When using peft to fine-tune a pretrained model e.g., DistilBert
, you need to specify the target_modules
. In case of DistilBert, typically, the attention weights are targeted. Example:
lora_config = LoraConfig(
r=8, # Rank Number
lora_alpha=32, # Alpha (Scaling Factor)
lora_dropout=0.05, # Dropout Prob for Lora
target_modules=["q_lin", "k_lin","v_lin"], # Which layer to apply LoRA, usually only apply on MultiHead Attention Layer
bias='none',
task_type=TaskType.SEQ_CLS # Seqence to Classification Task
)
my question, when finetuning a pretrained model on a downstream task, you initialize a new layer (like classification layer) which is not pre-trained and have random weights, does peft also freeze this layer or does it optimize it?
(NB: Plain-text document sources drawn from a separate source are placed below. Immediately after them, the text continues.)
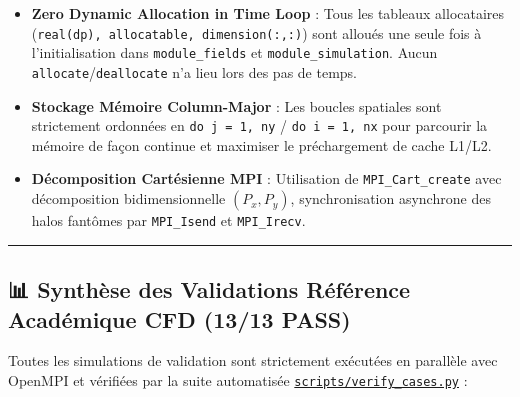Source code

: \documentclass[
  french,
]{article}
\providecommand{\tightlist}{%
  \setlength{\itemsep}{0pt}\setlength{\parskip}{0pt}}
\begin{document}
\begin{itemize}
\tightlist
\item
  \textbf{Zero Dynamic Allocation in Time Loop} : Tous les tableaux
  allocataires (\texttt{real(dp),\ allocatable,\ dimension(:,:)}) sont
  alloués une seule fois à l'initialisation dans \texttt{module\_fields}
  et \texttt{module\_simulation}. Aucun
  \texttt{allocate}/\texttt{deallocate} n'a lieu lors des pas de temps.
\item
  \textbf{Stockage Mémoire Column-Major} : Les boucles spatiales sont
  strictement ordonnées en \texttt{do\ j\ =\ 1,\ ny} /
  \texttt{do\ i\ =\ 1,\ nx} pour parcourir la mémoire de façon continue
  et maximiser le préchargement de cache L1/L2.
\item
  \textbf{Décomposition Cartésienne MPI} : Utilisation de
  \texttt{MPI\_Cart\_create} avec décomposition bidimensionnelle
  \((P_x, P_y)\), synchronisation asynchrone des halos fantômes par
  \texttt{MPI\_Isend} et \texttt{MPI\_Irecv}.
\end{itemize}

\begin{center}\rule{0.5\linewidth}{0.5pt}\end{center}

\subsection{📊 Synthèse des Validations Référence Académique CFD (13/13
PASS)}\label{synthuxe8se-des-validations-ruxe9fuxe9rence-acaduxe9mique-cfd-1313-pass}

Toutes les simulations de validation sont strictement exécutées en
parallèle avec OpenMPI et vérifiées par la suite automatisée
\href{scripts/verify_cases.py}{\texttt{scripts/verify\_cases.py}} :
\end{document}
When a new task-specific layer, like a classification head, is added to the pretrained model, it is not frozen by default. This layer typically starts with random weights and is trained/optimized along with the LoRA parameters. So basically PEFT focuses on freezing the backbone of the model and it doesn't include any added layers.
You can easily verify the parameters in your model like this:
for name, param in model.named_parameters():
print(name, param.requires_grad)
The classification head will have requires_grad=True